The parrot was never at a loss: he always knew the right thing to say.

CHAPTER 6

A VISITOR FOR MR BAILEY AND OF THE CARGO HE CARRIED

Three o’clock. For a moment Mr Bailey stared at the face of his monitor as though its announcement of the hour had been addressed to him personally. But if the thought of bed had been repugnant before the lady’s visit, it was now doubly so. To sneak timidly upstairs and contrive to slip between the sheets without waking the wife who shared them would provide this romantic night with just the anticlimax he most dreaded; whereas by remaining where he was, in a room enchanted by memory, he could luxuriate in the sense of a continuing rapture. The lady had left the scent and savour of her femininity behind her; the benches, the shuttered windows, the worn brick floor, all were in some fashion transfigured by the light she had shed upon them; and the air still held for him echoes of her voice.
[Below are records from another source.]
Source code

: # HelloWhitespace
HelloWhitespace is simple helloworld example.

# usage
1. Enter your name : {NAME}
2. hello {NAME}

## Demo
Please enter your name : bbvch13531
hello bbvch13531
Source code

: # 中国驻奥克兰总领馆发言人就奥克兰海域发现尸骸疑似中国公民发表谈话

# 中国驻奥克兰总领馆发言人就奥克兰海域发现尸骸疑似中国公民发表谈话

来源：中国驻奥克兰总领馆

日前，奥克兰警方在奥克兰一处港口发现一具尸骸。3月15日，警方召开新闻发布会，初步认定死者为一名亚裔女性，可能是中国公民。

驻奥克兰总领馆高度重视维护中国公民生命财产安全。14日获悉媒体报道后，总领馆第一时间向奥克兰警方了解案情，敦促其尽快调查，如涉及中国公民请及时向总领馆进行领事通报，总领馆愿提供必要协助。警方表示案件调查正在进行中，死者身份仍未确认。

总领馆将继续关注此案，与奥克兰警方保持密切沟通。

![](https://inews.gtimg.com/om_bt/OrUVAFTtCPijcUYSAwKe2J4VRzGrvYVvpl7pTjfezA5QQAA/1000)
Moreover there was here a fire burning, and capable of being coaxed into a blaze: a consideration not to be neglected on so cold a night by no matter how elated a man. Mr Bailey, with a sigh that was more than half satisfaction, went to the hearth and tended the fire lovingly. He set to work with the bellows and was soon rewarded. Here was a vital symbol of the high dream that consumed him: his few faggots burned bravely on the hearth, aspiring to the stars. And the distance between the one and the other was scarcely vaster than that which separated his present status from the beatitude he fancied he desired. Therein, it may be, lay his salvation; but Mr Bailey himself did not take that view, and would have rejected it with indignation had it been presented to him. For all that, and despite his sighing, he was as nearly contented as your true Romantic can ever be; and after a little while of musing and wishing, lamenting and exulting, he took up his tablets again and began adding verse to verse:

Yet stay! For how could such an one as he, Or be he duty-bound or be he free, Dare to pollute her person with a touch! It were presumption e’en to think of such. Let Inclination hide its impious head, And chaste Respect be evident instead, Devotion grow and Admiration swell, And fond Ambition hearken to his knell. Let not thy thoughts pursue connubial bliss; Take counsel rather and remember this: Though in her veins Consideration flow, Her bosom, Bailey, is as chaste as snow. As well her words, as her corporeal parts, Serve not to soothe, but to unsettle, hearts. For Woman, Bailey, was by Heav’n designed To be the dear tormentor of Mankind.